TASK GOAL =
Nothing but the lines from the top of the records through the line with "- 任务处理能力随资源配备弹性伸缩" should be returned, exactly, and without pictures.

DATA FOR THIS TASK =
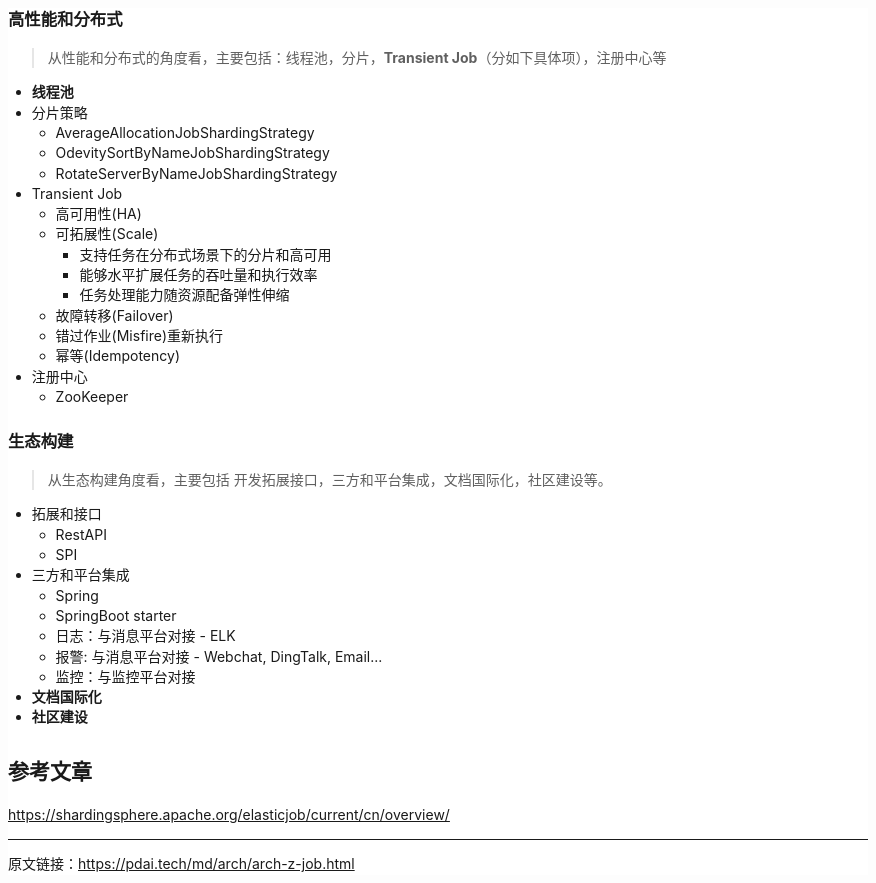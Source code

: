 ###  高性能和分布式

> 从性能和分布式的角度看，主要包括：线程池，分片，**Transient Job**（分如下具体项），注册中心等

- **线程池**
- 分片策略
  - AverageAllocationJobShardingStrategy
  - OdevitySortByNameJobShardingStrategy
  - RotateServerByNameJobShardingStrategy
- Transient Job
  - 高可用性(HA)
  - 可拓展性(Scale) 
    - 支持任务在分布式场景下的分片和高可用
    - 能够水平扩展任务的吞吐量和执行效率
    - 任务处理能力随资源配备弹性伸缩
  - 故障转移(Failover)
  - 错过作业(Misfire)重新执行
  - 幂等(Idempotency)
- 注册中心
  - ZooKeeper

###  生态构建

> 从生态构建角度看，主要包括 开发拓展接口，三方和平台集成，文档国际化，社区建设等。

- 拓展和接口
  - RestAPI
  - SPI
- 三方和平台集成
  - Spring
  - SpringBoot starter
  - 日志：与消息平台对接 - ELK
  - 报警: 与消息平台对接 - Webchat, DingTalk, Email...
  - 监控：与监控平台对接
- **文档国际化**
- **社区建设**

##  参考文章

https://shardingsphere.apache.org/elasticjob/current/cn/overview/

------

 原文链接：https://pdai.tech/md/arch/arch-z-job.html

THE ANSWER =
Source code

: ###  高性能和分布式

> 从性能和分布式的角度看，主要包括：线程池，分片，**Transient Job**（分如下具体项），注册中心等

- **线程池**
- 分片策略
  - AverageAllocationJobShardingStrategy
  - OdevitySortByNameJobShardingStrategy
  - RotateServerByNameJobShardingStrategy
- Transient Job
  - 高可用性(HA)
  - 可拓展性(Scale) 
    - 支持任务在分布式场景下的分片和高可用
    - 能够水平扩展任务的吞吐量和执行效率
    - 任务处理能力随资源配备弹性伸缩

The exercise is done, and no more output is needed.